What a pity we missed out on them, with Chrysler Australia lacking the money to localise them and instead introducing the Chrysler Royal that was more Backward Look in appearance.

Though there were plans to introduce a new 1957 model under the Plymouth, DeSoto and Dodge nameplates, Chrysler Australia instead made the call to sell the new car under the Chrysler brand name. The range consisted of the Royal sedan, Plainsman wagon and Wayfarer ute, all of which dusted off names from the Chrysler Corporation’s back catalogue.

There were attempts to align the Royal with its flashier North American cousins with its prominent tail fins but it was clear this was a reheated version of the Plymouth Cambridge and Cranbrook, DeSoto Diplomat and Dodge Kingsway that it replaced, a body that dated back to 1953.

Available engines consisted of 3.8-litre and 4.1-litre inline sixes, the latter available with a two-speed push-button automatic transmission that was ahead of its time. A 5.1-litre V8 engine was introduced shortly after the Royal’s launch, while an AP2 facelift in 1958 featured a revised front end with unusual double fins.

The Plainsman was axed after only 200-300 had been built, with only the Royal sedan and Wayfarer ute continuing into the final AP3 facelift in 1960. With the AP3, vertically-stacked headlights were added while the stacked tail lights resembled those of the 1959 DeSoto. To American eyes, the AP3 Royal must have looked peculiar, like a child trying on his father’s shoes.

This curious Australian adaptation had to contend with the Plymouth Belvedere and DeSoto Firesweep in 1959, and then the Dodge Phoenix (née Dart) in 1960, all of which were assembled from completely knocked down (CKD) kits. The real nail in the Royal’s coffin, however, was the introduction of the Valiant in 1962, leading the Royal to abdicate in 1964.

Chrysler Valiant VH and VJ hardtop

It’s hard to imagine there was a time when a large, Australian-built car was available in two different coupe body styles at the same time, but that was precisely the case with the Chrysler Valiant from 1971 until 1975.

A hardtop coupe first appeared in 1969 with the VF series Valiant, becoming the longest coupe ever built in Australia – keep in mind the Americans considered the Valiant a compact!

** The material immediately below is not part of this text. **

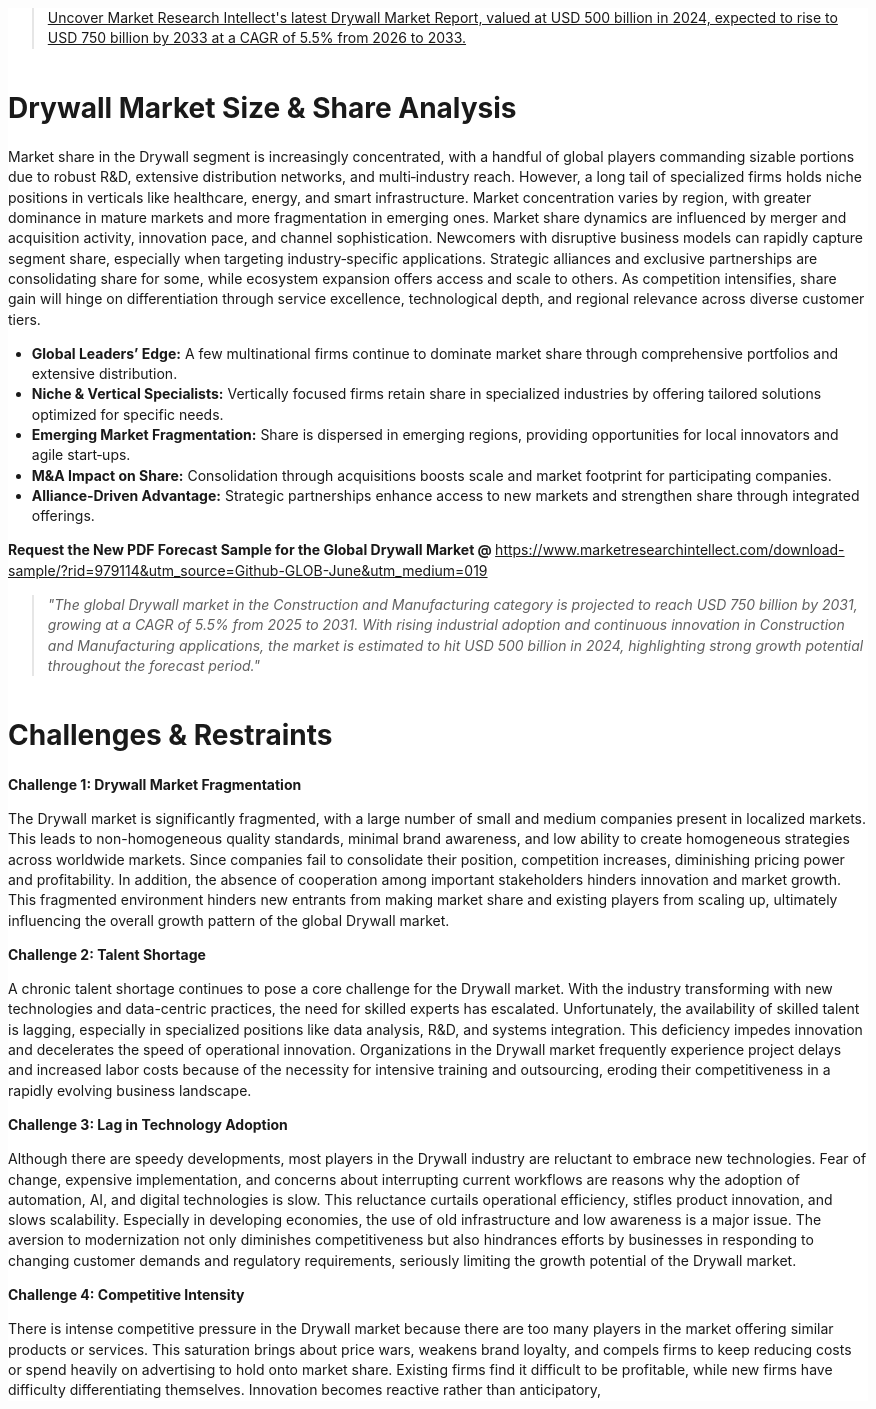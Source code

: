 <blockquote class="w-auto"><p><a href="https://www.marketresearchintellect.com/download-sample/?rid=979114&amp;utm_source=Github-GLOB-June&amp;utm_medium=019">Uncover Market Research Intellect's latest Drywall Market Report, valued at USD 500 billion in 2024, expected to rise to USD 750 billion by 2033 at a CAGR of 5.5% from 2026 to 2033.</a></p></blockquote><p><h1>Drywall Market Size & Share Analysis</h1><p>Market share in the Drywall segment is increasingly concentrated, with a handful of global players commanding sizable portions due to robust R&D, extensive distribution networks, and multi‑industry reach. However, a long tail of specialized firms holds niche positions in verticals like healthcare, energy, and smart infrastructure. Market concentration varies by region, with greater dominance in mature markets and more fragmentation in emerging ones. Market share dynamics are influenced by merger and acquisition activity, innovation pace, and channel sophistication. Newcomers with disruptive business models can rapidly capture segment share, especially when targeting industry‑specific applications. Strategic alliances and exclusive partnerships are consolidating share for some, while ecosystem expansion offers access and scale to others. As competition intensifies, share gain will hinge on differentiation through service excellence, technological depth, and regional relevance across diverse customer tiers.</p><ul><li><strong>Global Leaders’ Edge:</strong> A few multinational firms continue to dominate market share through comprehensive portfolios and extensive distribution.</li><li><strong>Niche & Vertical Specialists:</strong> Vertically focused firms retain share in specialized industries by offering tailored solutions optimized for specific needs.</li><li><strong>Emerging Market Fragmentation:</strong> Share is dispersed in emerging regions, providing opportunities for local innovators and agile start‑ups.</li><li><strong>M&A Impact on Share:</strong> Consolidation through acquisitions boosts scale and market footprint for participating companies.</li><li><strong>Alliance‑Driven Advantage:</strong> Strategic partnerships enhance access to new markets and strengthen share through integrated offerings.</li></ul></p><p><strong>Request the New PDF Forecast Sample for the Global Drywall Market @ </strong><a href="https://www.marketresearchintellect.com/download-sample/?rid=979114&amp;utm_source=Github-GLOB-June&amp;utm_medium=019">https://www.marketresearchintellect.com/download-sample/?rid=979114&amp;utm_source=Github-GLOB-June&amp;utm_medium=019</a></p><blockquote><p><em>"The global Drywall market in the Construction and Manufacturing category is projected to reach USD 750 billion by 2031, growing at a CAGR of 5.5% from 2025 to 2031. With rising industrial adoption and continuous innovation in Construction and Manufacturing applications, the market is estimated to hit USD 500 billion in 2024, highlighting strong growth potential throughout the forecast period."</em></p></blockquote><h1>Challenges &amp; Restraints</h1><p><strong>Challenge 1: Drywall Market Fragmentation</strong></p><p>The Drywall market is significantly fragmented, with a large number of small and medium companies present in localized markets. This leads to non-homogeneous quality standards, minimal brand awareness, and low ability to create homogeneous strategies across worldwide markets. Since companies fail to consolidate their position, competition increases, diminishing pricing power and profitability. In addition, the absence of cooperation among important stakeholders hinders innovation and market growth. This fragmented environment hinders new entrants from making market share and existing players from scaling up, ultimately influencing the overall growth pattern of the global Drywall market.</p><p><strong>Challenge 2: Talent Shortage</strong></p><p>A chronic talent shortage continues to pose a core challenge for the Drywall market. With the industry transforming with new technologies and data-centric practices, the need for skilled experts has escalated. Unfortunately, the availability of skilled talent is lagging, especially in specialized positions like data analysis, R&amp;D, and systems integration. This deficiency impedes innovation and decelerates the speed of operational innovation. Organizations in the Drywall market frequently experience project delays and increased labor costs because of the necessity for intensive training and outsourcing, eroding their competitiveness in a rapidly evolving business landscape.</p><p><strong>Challenge 3: Lag in Technology Adoption</strong></p><p>Although there are speedy developments, most players in the Drywall industry are reluctant to embrace new technologies. Fear of change, expensive implementation, and concerns about interrupting current workflows are reasons why the adoption of automation, AI, and digital technologies is slow. This reluctance curtails operational efficiency, stifles product innovation, and slows scalability. Especially in developing economies, the use of old infrastructure and low awareness is a major issue. The aversion to modernization not only diminishes competitiveness but also hindrances efforts by businesses in responding to changing customer demands and regulatory requirements, seriously limiting the growth potential of the Drywall market.</p><p><strong>Challenge 4: Competitive Intensity</strong></p><p>There is intense competitive pressure in the Drywall market because there are too many players in the market offering similar products or services. This saturation brings about price wars, weakens brand loyalty, and compels firms to keep reducing costs or spend heavily on advertising to hold onto market share. Existing firms find it difficult to be profitable, while new firms have difficulty differentiating themselves. Innovation becomes reactive rather than anticipatory,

The 1971 VH Valiant was the first fully Australian-designed Valiant series and, while it’s best known for the Valiant Charger that at one stage accounted for 50 per cent of Valiant sales, the range also offered the Valiant Hardtop.

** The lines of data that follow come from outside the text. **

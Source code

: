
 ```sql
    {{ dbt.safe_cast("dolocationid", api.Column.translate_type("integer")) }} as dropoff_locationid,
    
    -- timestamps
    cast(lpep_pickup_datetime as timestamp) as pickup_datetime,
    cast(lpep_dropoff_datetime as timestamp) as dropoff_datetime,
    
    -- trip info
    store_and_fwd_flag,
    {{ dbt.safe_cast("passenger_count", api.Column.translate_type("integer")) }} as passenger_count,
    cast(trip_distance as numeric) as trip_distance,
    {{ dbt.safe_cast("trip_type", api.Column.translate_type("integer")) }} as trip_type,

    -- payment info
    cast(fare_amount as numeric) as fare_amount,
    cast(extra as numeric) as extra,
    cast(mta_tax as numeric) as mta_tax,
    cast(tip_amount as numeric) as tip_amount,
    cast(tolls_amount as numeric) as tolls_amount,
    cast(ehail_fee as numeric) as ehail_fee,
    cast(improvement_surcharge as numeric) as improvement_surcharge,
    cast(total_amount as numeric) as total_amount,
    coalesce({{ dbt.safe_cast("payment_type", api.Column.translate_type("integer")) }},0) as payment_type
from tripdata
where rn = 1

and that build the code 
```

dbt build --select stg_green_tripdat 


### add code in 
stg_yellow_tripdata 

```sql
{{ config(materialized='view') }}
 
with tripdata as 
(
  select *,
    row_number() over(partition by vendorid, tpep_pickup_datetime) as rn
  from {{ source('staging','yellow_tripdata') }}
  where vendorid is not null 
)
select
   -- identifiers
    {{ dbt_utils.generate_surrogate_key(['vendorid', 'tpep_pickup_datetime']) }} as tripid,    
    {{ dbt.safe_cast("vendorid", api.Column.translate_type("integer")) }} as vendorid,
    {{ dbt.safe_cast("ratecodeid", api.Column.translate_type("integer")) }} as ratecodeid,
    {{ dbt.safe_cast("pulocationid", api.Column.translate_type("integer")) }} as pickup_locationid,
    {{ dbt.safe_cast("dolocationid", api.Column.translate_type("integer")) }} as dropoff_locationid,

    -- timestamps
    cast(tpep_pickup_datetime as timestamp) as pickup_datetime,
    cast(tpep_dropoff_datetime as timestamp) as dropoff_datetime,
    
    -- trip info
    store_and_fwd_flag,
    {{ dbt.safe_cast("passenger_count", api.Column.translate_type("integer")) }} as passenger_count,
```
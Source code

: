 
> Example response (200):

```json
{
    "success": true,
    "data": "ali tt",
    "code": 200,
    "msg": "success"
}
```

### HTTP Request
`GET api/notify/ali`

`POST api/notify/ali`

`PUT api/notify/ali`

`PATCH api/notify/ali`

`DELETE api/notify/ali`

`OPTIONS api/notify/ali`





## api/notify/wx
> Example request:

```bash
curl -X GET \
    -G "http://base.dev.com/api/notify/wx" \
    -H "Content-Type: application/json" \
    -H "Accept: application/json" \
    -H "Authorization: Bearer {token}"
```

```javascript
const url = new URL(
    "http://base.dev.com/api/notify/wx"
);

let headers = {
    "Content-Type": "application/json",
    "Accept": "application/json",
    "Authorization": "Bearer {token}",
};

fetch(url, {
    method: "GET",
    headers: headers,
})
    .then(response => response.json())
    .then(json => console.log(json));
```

It was one of the seven new Valiant bodies and a whopping 56 variants developed as part of the $22 million VH program. Although less aggressively styled than the Charger, it looked thoroughly contemporary with its flowing, coke-bottle contours and more than a hint of 1971 Dodge Charger in its flanks. Indeed, the entire VH range put the stodgier American-market Valiant to shame.

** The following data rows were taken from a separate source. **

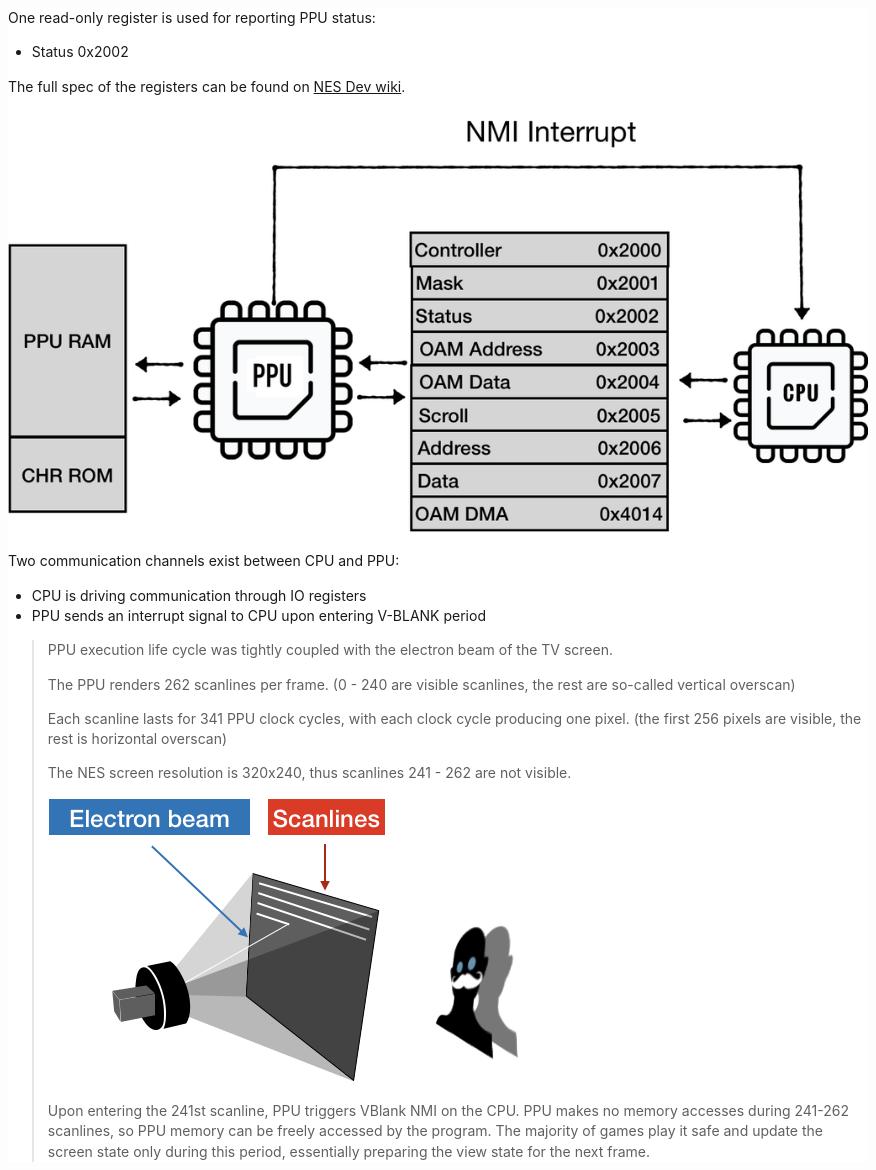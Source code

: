 One read-only register is used for reporting PPU status:

* Status 0x2002

The full spec of the registers can be found on [NES Dev wiki](http://wiki.nesdev.com/w/index.php/PPU_registers).

![image_2_cpu_ppu_communication.png](image_2_cpu_ppu_communication.png)

Two communication channels exist between CPU and PPU:

* CPU is driving communication through IO registers
* PPU sends an interrupt signal to CPU upon entering V-BLANK period

> PPU execution life cycle was tightly coupled with the electron beam of the TV screen.
>
> The PPU renders 262 scanlines per frame. (0 - 240 are visible scanlines, the rest are so-called vertical overscan)
>
> Each scanline lasts for 341 PPU clock cycles, with each clock cycle producing one pixel. (the first 256 pixels are visible, the rest is horizontal overscan)
>
> The NES screen resolution is 320x240, thus scanlines 241 - 262 are not visible.
>
> ![image_7_scanlines_with_viewer.png](image_7_scanlines_with_viewer.png)
>
> Upon entering the 241st scanline, PPU triggers VBlank NMI on the CPU. PPU makes no memory accesses during 241-262 scanlines, so PPU memory can be freely accessed by the program. The majority of games play it safe and update the screen state only during this period, essentially preparing the view state for the next frame.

Though it was 76mm shorter than its predecessor, it rode a 100mm longer wheelbase than the VH sedan. Unlike the sedan, it was available only in upper-spec Regal and Regal 770 models and commanded a $70 premium over the equivalent sedans. Engine options consisted of Chrysler Australia’s Hemi 4.0-litre and 4.3-litre inline sixes, with a 5.2-litre optional on the plusher Regal 770 that featured a standard buckets-and-console set-up inside. Chrysler also used the hardtop body for the new Chrysler by Chrysler flagship – more on that later.

As a coupe without any sporting pretensions, it just didn’t click with Australian buyers. This wasn’t the United States, where coupes were hugely popular in the 1970s and in some hot-selling vehicle lines – the Oldsmobile Cutlass, for example – the coupe would outsell the sedan.

Despite slow sales, however, the hardtop body continued with the VJ facelift even as Chrysler, in light of declining market share, culled a raft of models including the sporty Pacer and Charger R/T and sports/luxury Regal 770.

The VJ series would be the hardtop’s last. Chrysler Australia produced 67,800 VH Valiants and 90,865 VJs, of which 17,918 and 10,509 were Chargers.

As for the hardtop, Chrysler manufactured just 1970 in total across both series.

Chrysler by Chrysler

There are few names in automotive history as bizarre as Chrysler by Chrysler. If Chrysler was trying to add an air of luxury to its flagship line, calling it Chrysler twice wasn’t the way to do it – though by the 1970s still a premium brand in the US, its use on everything from utes to family wagons in Australia had been bringing it down to the same level as Ford and Holden in Australia.

The Chrysler by Chrysler replaced the VIP as the flagship of the Australian Chrysler line. Like its predecessor, it added a longer wheelbase and a more luxurious interior to the humble Valiant sedan. Unlike the VIP, however, there was arguably a more serious attempt at visually distinguishing the Chrysler from the humble Valiant.

The extended VH Valiant range may have been the first fully Australian-designed Valiant series but the American influence was unmistakable, particularly with the CH Chrysler by Chrysler and its Dodge Coronet-esque chrome loop-type front bumper.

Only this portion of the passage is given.